§ TASK DESCRIPTION
Below are lines of data; restate word for word those running from the line containing "- ![comp1](comp23.jpg)" to the line containing "- ![comp1](comp87.jpg)", inclusive, and no others.
(INFORMATION GIVEN)
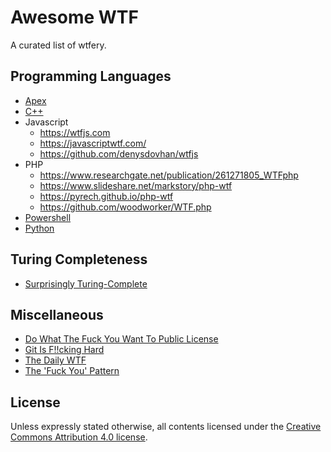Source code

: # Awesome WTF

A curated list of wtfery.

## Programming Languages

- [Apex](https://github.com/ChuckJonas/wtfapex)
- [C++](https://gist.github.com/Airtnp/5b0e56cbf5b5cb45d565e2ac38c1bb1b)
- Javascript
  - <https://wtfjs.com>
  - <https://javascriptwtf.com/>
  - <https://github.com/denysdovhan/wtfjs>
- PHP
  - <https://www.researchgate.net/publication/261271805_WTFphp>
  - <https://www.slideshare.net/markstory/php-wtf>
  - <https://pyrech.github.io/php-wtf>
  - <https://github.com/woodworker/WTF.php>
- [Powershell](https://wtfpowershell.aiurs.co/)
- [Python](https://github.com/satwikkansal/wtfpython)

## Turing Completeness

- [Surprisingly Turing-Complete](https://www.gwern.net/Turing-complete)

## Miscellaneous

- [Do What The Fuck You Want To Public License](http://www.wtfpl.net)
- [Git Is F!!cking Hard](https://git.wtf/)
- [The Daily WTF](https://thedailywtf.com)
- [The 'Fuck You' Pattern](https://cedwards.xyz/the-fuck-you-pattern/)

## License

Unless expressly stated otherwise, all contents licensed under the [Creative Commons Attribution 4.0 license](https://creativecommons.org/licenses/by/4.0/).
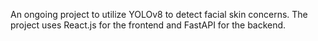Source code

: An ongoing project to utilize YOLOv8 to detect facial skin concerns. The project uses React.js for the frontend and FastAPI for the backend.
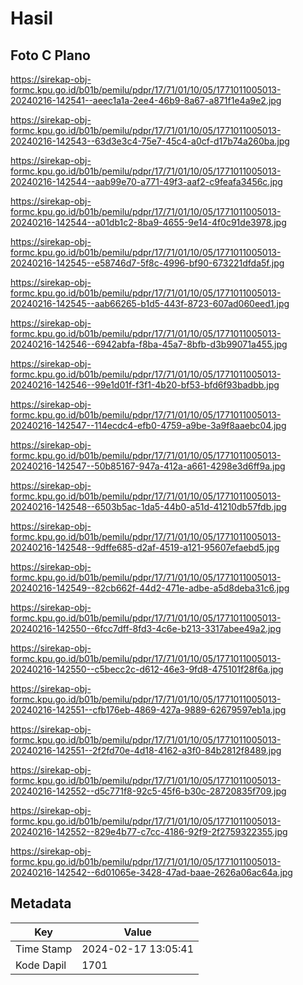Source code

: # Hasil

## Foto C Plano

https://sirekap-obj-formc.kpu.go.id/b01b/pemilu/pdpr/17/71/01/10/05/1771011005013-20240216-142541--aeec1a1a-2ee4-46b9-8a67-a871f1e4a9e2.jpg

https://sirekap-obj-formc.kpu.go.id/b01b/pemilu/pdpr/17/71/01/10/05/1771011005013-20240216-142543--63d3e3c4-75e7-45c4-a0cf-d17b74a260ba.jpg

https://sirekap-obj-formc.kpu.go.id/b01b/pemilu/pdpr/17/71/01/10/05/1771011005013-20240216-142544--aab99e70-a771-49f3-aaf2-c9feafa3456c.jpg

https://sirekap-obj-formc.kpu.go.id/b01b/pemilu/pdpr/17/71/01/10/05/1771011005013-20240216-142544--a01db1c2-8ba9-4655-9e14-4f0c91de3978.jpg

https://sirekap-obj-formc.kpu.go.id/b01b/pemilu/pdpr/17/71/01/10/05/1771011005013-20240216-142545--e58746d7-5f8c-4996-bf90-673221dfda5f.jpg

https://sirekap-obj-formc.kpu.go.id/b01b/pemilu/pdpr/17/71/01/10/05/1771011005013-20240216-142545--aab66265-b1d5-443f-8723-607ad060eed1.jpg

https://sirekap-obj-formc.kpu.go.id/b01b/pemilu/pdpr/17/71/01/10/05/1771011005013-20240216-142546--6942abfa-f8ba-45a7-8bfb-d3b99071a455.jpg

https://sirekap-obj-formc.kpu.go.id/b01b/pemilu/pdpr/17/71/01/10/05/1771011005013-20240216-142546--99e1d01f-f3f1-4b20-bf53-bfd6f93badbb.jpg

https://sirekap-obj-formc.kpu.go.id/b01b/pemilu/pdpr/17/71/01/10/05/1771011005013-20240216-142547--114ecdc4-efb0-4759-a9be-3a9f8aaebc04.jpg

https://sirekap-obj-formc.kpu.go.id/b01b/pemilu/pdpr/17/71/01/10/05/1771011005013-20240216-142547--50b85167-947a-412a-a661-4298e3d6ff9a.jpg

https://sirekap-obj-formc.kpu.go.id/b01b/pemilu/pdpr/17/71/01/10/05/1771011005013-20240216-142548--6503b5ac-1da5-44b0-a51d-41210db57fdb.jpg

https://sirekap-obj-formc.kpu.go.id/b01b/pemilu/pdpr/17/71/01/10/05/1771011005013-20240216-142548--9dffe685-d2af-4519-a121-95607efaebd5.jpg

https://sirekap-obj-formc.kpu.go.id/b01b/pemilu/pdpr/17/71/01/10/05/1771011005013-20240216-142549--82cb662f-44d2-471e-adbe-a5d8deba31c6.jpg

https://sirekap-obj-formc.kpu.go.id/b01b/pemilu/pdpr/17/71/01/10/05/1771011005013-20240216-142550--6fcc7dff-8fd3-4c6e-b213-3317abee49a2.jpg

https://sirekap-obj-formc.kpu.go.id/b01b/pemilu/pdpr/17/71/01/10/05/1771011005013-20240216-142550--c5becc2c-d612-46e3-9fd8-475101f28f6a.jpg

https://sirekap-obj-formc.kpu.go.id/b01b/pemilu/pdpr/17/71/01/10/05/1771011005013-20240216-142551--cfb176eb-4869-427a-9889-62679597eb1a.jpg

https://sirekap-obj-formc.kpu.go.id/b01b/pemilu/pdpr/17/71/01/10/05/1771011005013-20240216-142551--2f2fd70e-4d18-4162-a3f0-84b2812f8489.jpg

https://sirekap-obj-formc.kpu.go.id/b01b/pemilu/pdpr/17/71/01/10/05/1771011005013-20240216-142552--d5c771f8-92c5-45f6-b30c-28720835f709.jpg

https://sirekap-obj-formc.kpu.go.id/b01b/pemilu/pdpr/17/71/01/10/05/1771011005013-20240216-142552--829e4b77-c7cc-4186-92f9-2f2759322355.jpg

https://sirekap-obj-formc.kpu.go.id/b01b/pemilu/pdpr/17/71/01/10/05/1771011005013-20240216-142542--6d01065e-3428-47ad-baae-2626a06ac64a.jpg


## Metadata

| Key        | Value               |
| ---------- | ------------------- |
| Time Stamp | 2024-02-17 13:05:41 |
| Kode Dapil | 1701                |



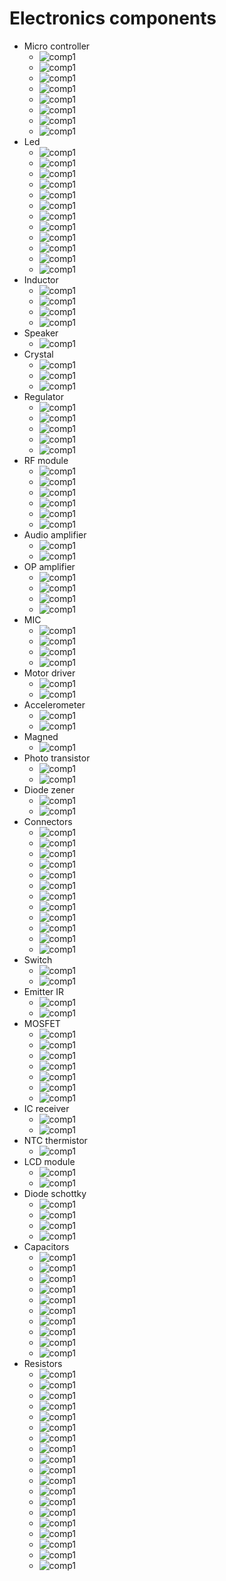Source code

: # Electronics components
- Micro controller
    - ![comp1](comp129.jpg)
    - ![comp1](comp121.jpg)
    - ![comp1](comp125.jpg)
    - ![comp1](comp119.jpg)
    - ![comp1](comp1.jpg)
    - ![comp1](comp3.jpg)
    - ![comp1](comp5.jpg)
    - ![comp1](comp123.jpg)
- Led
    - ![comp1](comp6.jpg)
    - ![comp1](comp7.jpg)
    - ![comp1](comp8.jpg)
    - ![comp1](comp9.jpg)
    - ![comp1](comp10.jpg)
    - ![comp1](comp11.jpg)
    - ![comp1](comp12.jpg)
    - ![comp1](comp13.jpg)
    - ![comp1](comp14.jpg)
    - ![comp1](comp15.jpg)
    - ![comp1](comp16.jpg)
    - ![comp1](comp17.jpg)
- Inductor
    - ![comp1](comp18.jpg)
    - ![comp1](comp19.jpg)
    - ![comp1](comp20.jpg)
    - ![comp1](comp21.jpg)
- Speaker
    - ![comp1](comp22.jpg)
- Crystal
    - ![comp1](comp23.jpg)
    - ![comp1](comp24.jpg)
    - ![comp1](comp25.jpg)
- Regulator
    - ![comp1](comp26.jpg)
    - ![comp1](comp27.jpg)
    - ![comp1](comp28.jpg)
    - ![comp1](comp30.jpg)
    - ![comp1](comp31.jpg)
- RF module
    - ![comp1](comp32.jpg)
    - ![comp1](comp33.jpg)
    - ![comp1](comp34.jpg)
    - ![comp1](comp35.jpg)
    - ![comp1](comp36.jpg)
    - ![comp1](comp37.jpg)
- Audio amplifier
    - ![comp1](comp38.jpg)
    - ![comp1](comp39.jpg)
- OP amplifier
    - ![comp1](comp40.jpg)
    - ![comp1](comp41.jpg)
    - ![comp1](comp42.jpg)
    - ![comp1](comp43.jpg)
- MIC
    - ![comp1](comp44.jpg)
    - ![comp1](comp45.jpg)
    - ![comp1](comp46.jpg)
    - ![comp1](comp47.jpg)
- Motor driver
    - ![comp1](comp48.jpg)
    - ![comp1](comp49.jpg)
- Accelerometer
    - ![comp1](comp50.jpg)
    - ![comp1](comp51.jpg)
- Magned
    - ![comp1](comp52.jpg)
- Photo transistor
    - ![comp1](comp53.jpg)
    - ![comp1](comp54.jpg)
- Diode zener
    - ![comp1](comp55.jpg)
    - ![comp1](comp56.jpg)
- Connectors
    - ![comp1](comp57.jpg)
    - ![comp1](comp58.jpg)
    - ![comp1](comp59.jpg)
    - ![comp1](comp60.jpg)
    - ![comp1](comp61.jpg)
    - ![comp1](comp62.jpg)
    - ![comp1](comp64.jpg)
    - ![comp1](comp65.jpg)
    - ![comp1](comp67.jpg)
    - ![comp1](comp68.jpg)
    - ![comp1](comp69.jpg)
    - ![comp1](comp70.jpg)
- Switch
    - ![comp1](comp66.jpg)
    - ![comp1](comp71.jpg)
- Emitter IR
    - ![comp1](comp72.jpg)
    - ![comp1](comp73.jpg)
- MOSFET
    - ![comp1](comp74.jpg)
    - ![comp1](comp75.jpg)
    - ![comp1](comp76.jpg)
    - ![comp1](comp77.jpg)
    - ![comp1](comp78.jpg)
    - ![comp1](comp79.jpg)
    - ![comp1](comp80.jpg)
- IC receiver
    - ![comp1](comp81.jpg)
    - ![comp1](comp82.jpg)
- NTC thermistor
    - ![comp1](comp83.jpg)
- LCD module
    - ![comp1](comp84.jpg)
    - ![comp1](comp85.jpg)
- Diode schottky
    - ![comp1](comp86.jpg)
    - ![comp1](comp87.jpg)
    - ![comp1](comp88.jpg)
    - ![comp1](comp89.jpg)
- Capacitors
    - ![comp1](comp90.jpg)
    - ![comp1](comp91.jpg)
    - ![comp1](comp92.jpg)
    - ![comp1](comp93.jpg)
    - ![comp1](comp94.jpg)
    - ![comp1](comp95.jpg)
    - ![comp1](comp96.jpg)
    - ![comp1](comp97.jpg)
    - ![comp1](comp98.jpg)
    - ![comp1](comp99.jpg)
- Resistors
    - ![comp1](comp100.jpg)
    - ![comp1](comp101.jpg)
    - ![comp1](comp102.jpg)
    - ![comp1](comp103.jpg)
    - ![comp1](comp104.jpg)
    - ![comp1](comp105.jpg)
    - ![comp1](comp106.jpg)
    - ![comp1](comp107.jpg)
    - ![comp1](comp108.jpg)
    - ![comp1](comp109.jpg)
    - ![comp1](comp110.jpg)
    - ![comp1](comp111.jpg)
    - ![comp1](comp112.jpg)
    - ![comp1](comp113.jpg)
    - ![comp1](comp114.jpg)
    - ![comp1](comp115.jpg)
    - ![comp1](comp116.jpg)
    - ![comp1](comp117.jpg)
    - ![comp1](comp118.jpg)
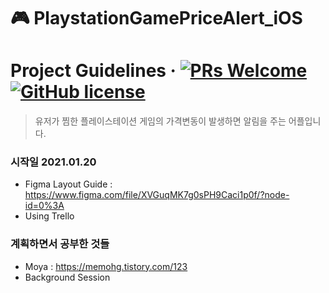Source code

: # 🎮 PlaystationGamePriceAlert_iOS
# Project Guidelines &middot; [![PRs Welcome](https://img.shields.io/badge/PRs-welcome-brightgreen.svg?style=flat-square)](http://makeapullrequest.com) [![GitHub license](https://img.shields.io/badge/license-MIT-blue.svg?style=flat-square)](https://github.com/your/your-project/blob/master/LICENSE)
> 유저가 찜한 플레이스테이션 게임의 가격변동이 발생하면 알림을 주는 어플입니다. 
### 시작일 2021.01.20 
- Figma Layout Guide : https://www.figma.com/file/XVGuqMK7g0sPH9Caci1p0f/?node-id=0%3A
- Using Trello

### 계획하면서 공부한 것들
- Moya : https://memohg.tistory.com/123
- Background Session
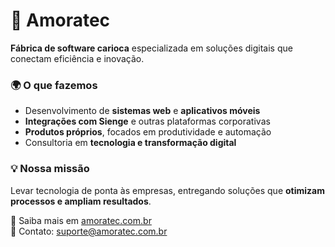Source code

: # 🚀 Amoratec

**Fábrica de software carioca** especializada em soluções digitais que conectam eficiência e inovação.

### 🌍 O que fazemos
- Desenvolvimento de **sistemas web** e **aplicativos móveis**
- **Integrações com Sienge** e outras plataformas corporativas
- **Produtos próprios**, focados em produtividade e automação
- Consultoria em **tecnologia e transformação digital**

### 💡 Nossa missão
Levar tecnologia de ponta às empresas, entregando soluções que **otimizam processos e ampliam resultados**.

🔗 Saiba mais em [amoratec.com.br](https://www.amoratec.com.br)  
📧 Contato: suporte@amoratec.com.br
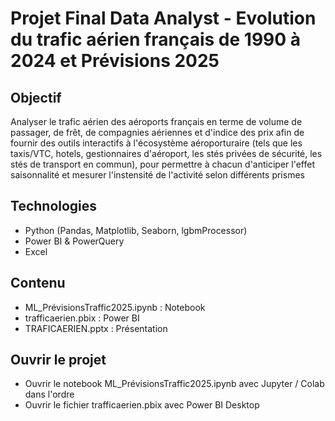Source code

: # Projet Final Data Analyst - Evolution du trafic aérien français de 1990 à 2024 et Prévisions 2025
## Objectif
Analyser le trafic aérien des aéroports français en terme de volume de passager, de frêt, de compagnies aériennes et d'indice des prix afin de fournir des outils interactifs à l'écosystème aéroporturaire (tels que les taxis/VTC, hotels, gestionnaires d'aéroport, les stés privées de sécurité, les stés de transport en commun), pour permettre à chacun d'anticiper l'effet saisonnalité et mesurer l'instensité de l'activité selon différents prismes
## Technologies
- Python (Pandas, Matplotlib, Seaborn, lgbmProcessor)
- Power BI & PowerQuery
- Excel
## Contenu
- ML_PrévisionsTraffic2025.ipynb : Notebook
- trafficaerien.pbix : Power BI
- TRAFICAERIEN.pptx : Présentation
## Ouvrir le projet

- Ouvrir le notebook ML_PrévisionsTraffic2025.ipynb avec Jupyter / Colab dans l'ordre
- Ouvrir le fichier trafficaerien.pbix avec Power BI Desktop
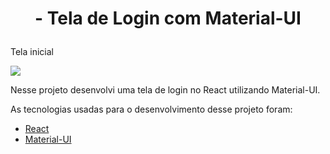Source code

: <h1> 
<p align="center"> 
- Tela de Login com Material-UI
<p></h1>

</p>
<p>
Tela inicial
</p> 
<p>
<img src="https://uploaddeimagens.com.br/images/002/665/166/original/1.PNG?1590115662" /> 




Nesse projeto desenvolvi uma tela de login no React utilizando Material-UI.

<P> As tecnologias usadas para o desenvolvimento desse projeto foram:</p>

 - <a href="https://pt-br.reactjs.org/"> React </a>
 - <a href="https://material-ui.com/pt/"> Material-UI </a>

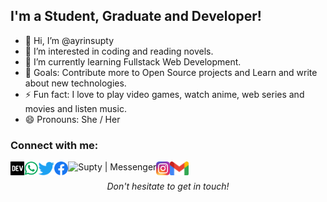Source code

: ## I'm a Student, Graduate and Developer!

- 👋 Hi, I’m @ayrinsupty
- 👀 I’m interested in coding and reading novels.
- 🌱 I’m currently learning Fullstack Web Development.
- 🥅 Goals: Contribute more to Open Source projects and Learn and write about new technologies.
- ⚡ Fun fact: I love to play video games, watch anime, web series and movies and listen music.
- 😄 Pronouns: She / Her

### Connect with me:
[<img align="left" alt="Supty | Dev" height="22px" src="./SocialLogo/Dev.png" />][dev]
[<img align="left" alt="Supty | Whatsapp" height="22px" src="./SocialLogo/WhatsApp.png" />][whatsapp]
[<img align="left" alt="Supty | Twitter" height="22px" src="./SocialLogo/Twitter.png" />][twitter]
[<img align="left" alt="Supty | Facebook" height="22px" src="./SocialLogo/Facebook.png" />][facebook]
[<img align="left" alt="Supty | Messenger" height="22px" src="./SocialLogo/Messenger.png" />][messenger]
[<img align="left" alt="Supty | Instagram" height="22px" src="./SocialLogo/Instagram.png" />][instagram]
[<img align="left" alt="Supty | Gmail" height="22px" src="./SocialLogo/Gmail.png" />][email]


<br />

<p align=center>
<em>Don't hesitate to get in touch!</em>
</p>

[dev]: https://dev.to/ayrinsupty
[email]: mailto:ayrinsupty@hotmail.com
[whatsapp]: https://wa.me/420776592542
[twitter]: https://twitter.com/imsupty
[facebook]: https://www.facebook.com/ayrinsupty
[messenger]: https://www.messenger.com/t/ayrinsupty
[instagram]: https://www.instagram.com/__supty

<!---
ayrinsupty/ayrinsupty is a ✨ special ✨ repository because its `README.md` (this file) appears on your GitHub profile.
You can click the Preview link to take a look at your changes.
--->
(End INFORMATION GIVEN)
§ ANSWER SPACE
    - ![comp1](comp23.jpg)
    - ![comp1](comp24.jpg)
    - ![comp1](comp25.jpg)
- Regulator
    - ![comp1](comp26.jpg)
    - ![comp1](comp27.jpg)
    - ![comp1](comp28.jpg)
    - ![comp1](comp30.jpg)
    - ![comp1](comp31.jpg)
- RF module
    - ![comp1](comp32.jpg)
    - ![comp1](comp33.jpg)
    - ![comp1](comp34.jpg)
    - ![comp1](comp35.jpg)
    - ![comp1](comp36.jpg)
    - ![comp1](comp37.jpg)
- Audio amplifier
    - ![comp1](comp38.jpg)
    - ![comp1](comp39.jpg)
- OP amplifier
    - ![comp1](comp40.jpg)
    - ![comp1](comp41.jpg)
    - ![comp1](comp42.jpg)
    - ![comp1](comp43.jpg)
- MIC
    - ![comp1](comp44.jpg)
    - ![comp1](comp45.jpg)
    - ![comp1](comp46.jpg)
    - ![comp1](comp47.jpg)
- Motor driver
    - ![comp1](comp48.jpg)
    - ![comp1](comp49.jpg)
- Accelerometer
    - ![comp1](comp50.jpg)
    - ![comp1](comp51.jpg)
- Magned
    - ![comp1](comp52.jpg)
- Photo transistor
    - ![comp1](comp53.jpg)
    - ![comp1](comp54.jpg)
- Diode zener
    - ![comp1](comp55.jpg)
    - ![comp1](comp56.jpg)
- Connectors
    - ![comp1](comp57.jpg)
    - ![comp1](comp58.jpg)
    - ![comp1](comp59.jpg)
    - ![comp1](comp60.jpg)
    - ![comp1](comp61.jpg)
    - ![comp1](comp62.jpg)
    - ![comp1](comp64.jpg)
    - ![comp1](comp65.jpg)
    - ![comp1](comp67.jpg)
    - ![comp1](comp68.jpg)
    - ![comp1](comp69.jpg)
    - ![comp1](comp70.jpg)
- Switch
    - ![comp1](comp66.jpg)
    - ![comp1](comp71.jpg)
- Emitter IR
    - ![comp1](comp72.jpg)
    - ![comp1](comp73.jpg)
- MOSFET
    - ![comp1](comp74.jpg)
    - ![comp1](comp75.jpg)
    - ![comp1](comp76.jpg)
    - ![comp1](comp77.jpg)
    - ![comp1](comp78.jpg)
    - ![comp1](comp79.jpg)
    - ![comp1](comp80.jpg)
- IC receiver
    - ![comp1](comp81.jpg)
    - ![comp1](comp82.jpg)
- NTC thermistor
    - ![comp1](comp83.jpg)
- LCD module
    - ![comp1](comp84.jpg)
    - ![comp1](comp85.jpg)
- Diode schottky
    - ![comp1](comp86.jpg)
    - ![comp1](comp87.jpg)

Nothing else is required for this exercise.